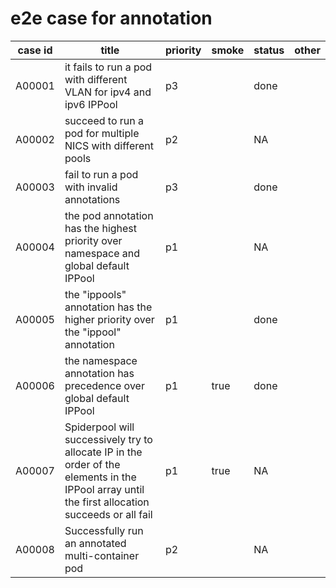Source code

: # e2e case for annotation

| case id | title                                                                                                                                             | priority | smoke | status | other |
|---------|---------------------------------------------------------------------------------------------------------------------------------------------------|----------|-------|--------|-------|
| A00001  | it fails to run a pod with different VLAN for ipv4 and ipv6 IPPool                                                                                | p3       |       | done   |       |
| A00002  | succeed to run a pod for multiple NICS with different pools                                                                                       | p2       |       | NA     |       |
| A00003  | fail to run a pod with invalid annotations                                                                                                        | p3       |       | done   |       |
| A00004  | the pod annotation has the highest priority over namespace and global default IPPool                                                              | p1       |       | NA     |       |
| A00005  | the "ippools" annotation has the higher priority over the "ippool" annotation                                                                     | p1       |       | done   |       |
| A00006  | the namespace annotation has precedence over global default IPPool                                                                                | p1       | true  | done   |       |
| A00007  | Spiderpool will successively try to allocate IP in the order of the elements in the IPPool array until the first allocation succeeds or all fail  | p1       | true  | NA     |       |
| A00008  | Successfully run an annotated multi-container pod                                                                                                 | p2       |       | NA     |       |
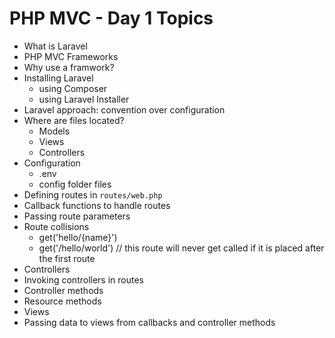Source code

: # PHP MVC - Day 1 Topics

* What is Laravel
* PHP MVC Frameworks
* Why use a framwork?
* Installing Laravel
	- using Composer
	- using Laravel Installer
* Laravel approach: convention over configuration
* Where are files located?
	- Models
	- Views
	- Controllers
* Configuration
	- .env
	- config folder files
* Defining routes in `routes/web.php`
* Callback functions to handle routes
* Passing route parameters
* Route collisions
	- get('hello/{name}')
	- get('/hello/world') // this route will never get called if it is placed after the first route
* Controllers
* Invoking controllers in routes
* Controller methods
* Resource methods
* Views
* Passing data to views from callbacks and controller methods
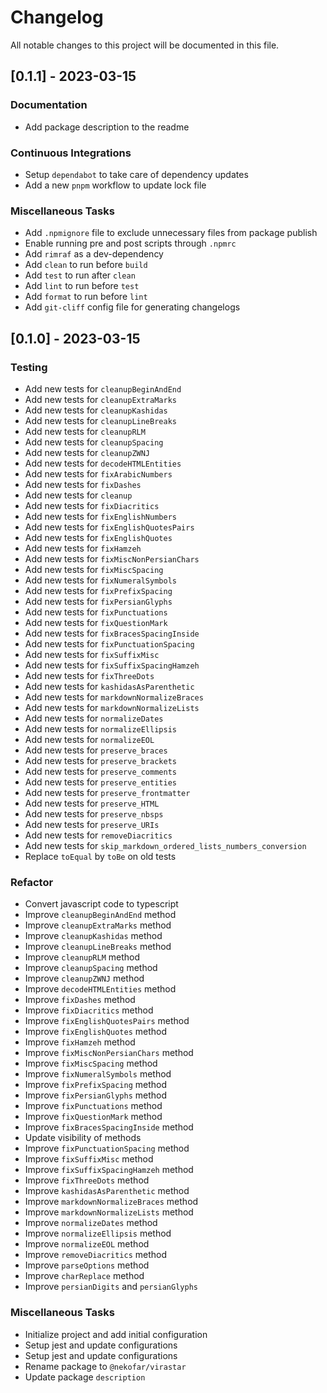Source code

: # Changelog

All notable changes to this project will be documented in this file.

## [0.1.1] - 2023-03-15

### <!-- 05 -->Documentation

- Add package description to the readme

### <!-- 07 -->Continuous Integrations

- Setup `dependabot` to take care of dependency updates
- Add a new `pnpm` workflow to update lock file

### <!-- 08 -->Miscellaneous Tasks

- Add `.npmignore` file to exclude unnecessary files from package publish
- Enable running pre and post scripts through `.npmrc`
- Add `rimraf` as a dev-dependency
- Add `clean` to run before `build`
- Add `test` to run after `clean`
- Add `lint` to run before `test`
- Add `format` to run before `lint`
- Add `git-cliff` config file for generating changelogs

## [0.1.0] - 2023-03-15

### <!-- 03 -->Testing

- Add new tests for `cleanupBeginAndEnd`
- Add new tests for `cleanupExtraMarks`
- Add new tests for `cleanupKashidas`
- Add new tests for `cleanupLineBreaks`
- Add new tests for `cleanupRLM`
- Add new tests for `cleanupSpacing`
- Add new tests for `cleanupZWNJ`
- Add new tests for `decodeHTMLEntities`
- Add new tests for `fixArabicNumbers`
- Add new tests for `fixDashes`
- Add new tests for `cleanup`
- Add new tests for `fixDiacritics`
- Add new tests for `fixEnglishNumbers`
- Add new tests for `fixEnglishQuotesPairs`
- Add new tests for `fixEnglishQuotes`
- Add new tests for `fixHamzeh`
- Add new tests for `fixMiscNonPersianChars`
- Add new tests for `fixMiscSpacing`
- Add new tests for `fixNumeralSymbols`
- Add new tests for `fixPrefixSpacing`
- Add new tests for `fixPersianGlyphs`
- Add new tests for `fixPunctuations`
- Add new tests for `fixQuestionMark`
- Add new tests for `fixBracesSpacingInside`
- Add new tests for `fixPunctuationSpacing`
- Add new tests for `fixSuffixMisc`
- Add new tests for `fixSuffixSpacingHamzeh`
- Add new tests for `fixThreeDots`
- Add new tests for `kashidasAsParenthetic`
- Add new tests for `markdownNormalizeBraces`
- Add new tests for `markdownNormalizeLists`
- Add new tests for `normalizeDates`
- Add new tests for `normalizeEllipsis`
- Add new tests for `normalizeEOL`
- Add new tests for `preserve_braces`
- Add new tests for `preserve_brackets`
- Add new tests for `preserve_comments`
- Add new tests for `preserve_entities`
- Add new tests for `preserve_frontmatter`
- Add new tests for `preserve_HTML`
- Add new tests for `preserve_nbsps`
- Add new tests for `preserve_URIs`
- Add new tests for `removeDiacritics`
- Add new tests for `skip_markdown_ordered_lists_numbers_conversion`
- Replace `toEqual` by `toBe` on old tests

### <!-- 04 -->Refactor

- Convert javascript code to typescript
- Improve `cleanupBeginAndEnd` method
- Improve `cleanupExtraMarks` method
- Improve `cleanupKashidas` method
- Improve `cleanupLineBreaks` method
- Improve `cleanupRLM` method
- Improve `cleanupSpacing` method
- Improve `cleanupZWNJ` method
- Improve `decodeHTMLEntities` method
- Improve `fixDashes` method
- Improve `fixDiacritics` method
- Improve `fixEnglishQuotesPairs` method
- Improve `fixEnglishQuotes` method
- Improve `fixHamzeh` method
- Improve `fixMiscNonPersianChars` method
- Improve `fixMiscSpacing` method
- Improve `fixNumeralSymbols` method
- Improve `fixPrefixSpacing` method
- Improve `fixPersianGlyphs` method
- Improve `fixPunctuations` method
- Improve `fixQuestionMark` method
- Improve `fixBracesSpacingInside` method
- Update visibility of methods
- Improve `fixPunctuationSpacing` method
- Improve `fixSuffixMisc` method
- Improve `fixSuffixSpacingHamzeh` method
- Improve `fixThreeDots` method
- Improve `kashidasAsParenthetic` method
- Improve `markdownNormalizeBraces` method
- Improve `markdownNormalizeLists` method
- Improve `normalizeDates` method
- Improve `normalizeEllipsis` method
- Improve `normalizeEOL` method
- Improve `removeDiacritics` method
- Improve `parseOptions` method
- Improve `charReplace` method
- Improve `persianDigits` and `persianGlyphs`

### <!-- 08 -->Miscellaneous Tasks

- Initialize project and add initial configuration
- Setup jest and update configurations
- Setup jest and update configurations
- Rename package to `@nekofar/virastar`
- Update package `description`

<!-- generated by git-cliff -->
________________________
From the first line to the last, retype the entries above exactly, minus the pictures.

Source code

: # e2e case for annotation

| case id | title                                                                                                                                             | priority | smoke | status | other |
|---------|---------------------------------------------------------------------------------------------------------------------------------------------------|----------|-------|--------|-------|
| A00001  | it fails to run a pod with different VLAN for ipv4 and ipv6 IPPool                                                                                | p3       |       | done   |       |
| A00002  | succeed to run a pod for multiple NICS with different pools                                                                                       | p2       |       | NA     |       |
| A00003  | fail to run a pod with invalid annotations                                                                                                        | p3       |       | done   |       |
| A00004  | the pod annotation has the highest priority over namespace and global default IPPool                                                              | p1       |       | NA     |       |
| A00005  | the "ippools" annotation has the higher priority over the "ippool" annotation                                                                     | p1       |       | done   |       |
| A00006  | the namespace annotation has precedence over global default IPPool                                                                                | p1       | true  | done   |       |
| A00007  | Spiderpool will successively try to allocate IP in the order of the elements in the IPPool array until the first allocation succeeds or all fail  | p1       | true  | NA     |       |
| A00008  | Successfully run an annotated multi-container pod                                                                                                 | p2       |       | NA     |       |
Source code

: # PHP MVC - Day 1 Topics

* What is Laravel
* PHP MVC Frameworks
* Why use a framwork?
* Installing Laravel
	- using Composer
	- using Laravel Installer
* Laravel approach: convention over configuration
* Where are files located?
	- Models
	- Views
	- Controllers
* Configuration
	- .env
	- config folder files
* Defining routes in `routes/web.php`
* Callback functions to handle routes
* Passing route parameters
* Route collisions
	- get('hello/{name}')
	- get('/hello/world') // this route will never get called if it is placed after the first route
* Controllers
* Invoking controllers in routes
* Controller methods
* Resource methods
* Views
* Passing data to views from callbacks and controller methods
Source code

: # Changelog

All notable changes to this project will be documented in this file.

## [0.1.1] - 2023-03-15

### <!-- 05 -->Documentation

- Add package description to the readme

### <!-- 07 -->Continuous Integrations

- Setup `dependabot` to take care of dependency updates
- Add a new `pnpm` workflow to update lock file

### <!-- 08 -->Miscellaneous Tasks

- Add `.npmignore` file to exclude unnecessary files from package publish
- Enable running pre and post scripts through `.npmrc`
- Add `rimraf` as a dev-dependency
- Add `clean` to run before `build`
- Add `test` to run after `clean`
- Add `lint` to run before `test`
- Add `format` to run before `lint`
- Add `git-cliff` config file for generating changelogs

## [0.1.0] - 2023-03-15

### <!-- 03 -->Testing

- Add new tests for `cleanupBeginAndEnd`
- Add new tests for `cleanupExtraMarks`
- Add new tests for `cleanupKashidas`
- Add new tests for `cleanupLineBreaks`
- Add new tests for `cleanupRLM`
- Add new tests for `cleanupSpacing`
- Add new tests for `cleanupZWNJ`
- Add new tests for `decodeHTMLEntities`
- Add new tests for `fixArabicNumbers`
- Add new tests for `fixDashes`
- Add new tests for `cleanup`
- Add new tests for `fixDiacritics`
- Add new tests for `fixEnglishNumbers`
- Add new tests for `fixEnglishQuotesPairs`
- Add new tests for `fixEnglishQuotes`
- Add new tests for `fixHamzeh`
- Add new tests for `fixMiscNonPersianChars`
- Add new tests for `fixMiscSpacing`
- Add new tests for `fixNumeralSymbols`
- Add new tests for `fixPrefixSpacing`
- Add new tests for `fixPersianGlyphs`
- Add new tests for `fixPunctuations`
- Add new tests for `fixQuestionMark`
- Add new tests for `fixBracesSpacingInside`
- Add new tests for `fixPunctuationSpacing`
- Add new tests for `fixSuffixMisc`
- Add new tests for `fixSuffixSpacingHamzeh`
- Add new tests for `fixThreeDots`
- Add new tests for `kashidasAsParenthetic`
- Add new tests for `markdownNormalizeBraces`
- Add new tests for `markdownNormalizeLists`
- Add new tests for `normalizeDates`
- Add new tests for `normalizeEllipsis`
- Add new tests for `normalizeEOL`
- Add new tests for `preserve_braces`
- Add new tests for `preserve_brackets`
- Add new tests for `preserve_comments`
- Add new tests for `preserve_entities`
- Add new tests for `preserve_frontmatter`
- Add new tests for `preserve_HTML`
- Add new tests for `preserve_nbsps`
- Add new tests for `preserve_URIs`
- Add new tests for `removeDiacritics`
- Add new tests for `skip_markdown_ordered_lists_numbers_conversion`
- Replace `toEqual` by `toBe` on old tests

### <!-- 04 -->Refactor

- Convert javascript code to typescript
- Improve `cleanupBeginAndEnd` method
- Improve `cleanupExtraMarks` method
- Improve `cleanupKashidas` method
- Improve `cleanupLineBreaks` method
- Improve `cleanupRLM` method
- Improve `cleanupSpacing` method
- Improve `cleanupZWNJ` method
- Improve `decodeHTMLEntities` method
- Improve `fixDashes` method
- Improve `fixDiacritics` method
- Improve `fixEnglishQuotesPairs` method
- Improve `fixEnglishQuotes` method
- Improve `fixHamzeh` method
- Improve `fixMiscNonPersianChars` method
- Improve `fixMiscSpacing` method
- Improve `fixNumeralSymbols` method
- Improve `fixPrefixSpacing` method
- Improve `fixPersianGlyphs` method
- Improve `fixPunctuations` method
- Improve `fixQuestionMark` method
- Improve `fixBracesSpacingInside` method
- Update visibility of methods
- Improve `fixPunctuationSpacing` method
- Improve `fixSuffixMisc` method
- Improve `fixSuffixSpacingHamzeh` method
- Improve `fixThreeDots` method
- Improve `kashidasAsParenthetic` method
- Improve `markdownNormalizeBraces` method
- Improve `markdownNormalizeLists` method
- Improve `normalizeDates` method
- Improve `normalizeEllipsis` method
- Improve `normalizeEOL` method
- Improve `removeDiacritics` method
- Improve `parseOptions` method
- Improve `charReplace` method
- Improve `persianDigits` and `persianGlyphs`

### <!-- 08 -->Miscellaneous Tasks

- Initialize project and add initial configuration
- Setup jest and update configurations
- Setup jest and update configurations
- Rename package to `@nekofar/virastar`
- Update package `description`

<!-- generated by git-cliff -->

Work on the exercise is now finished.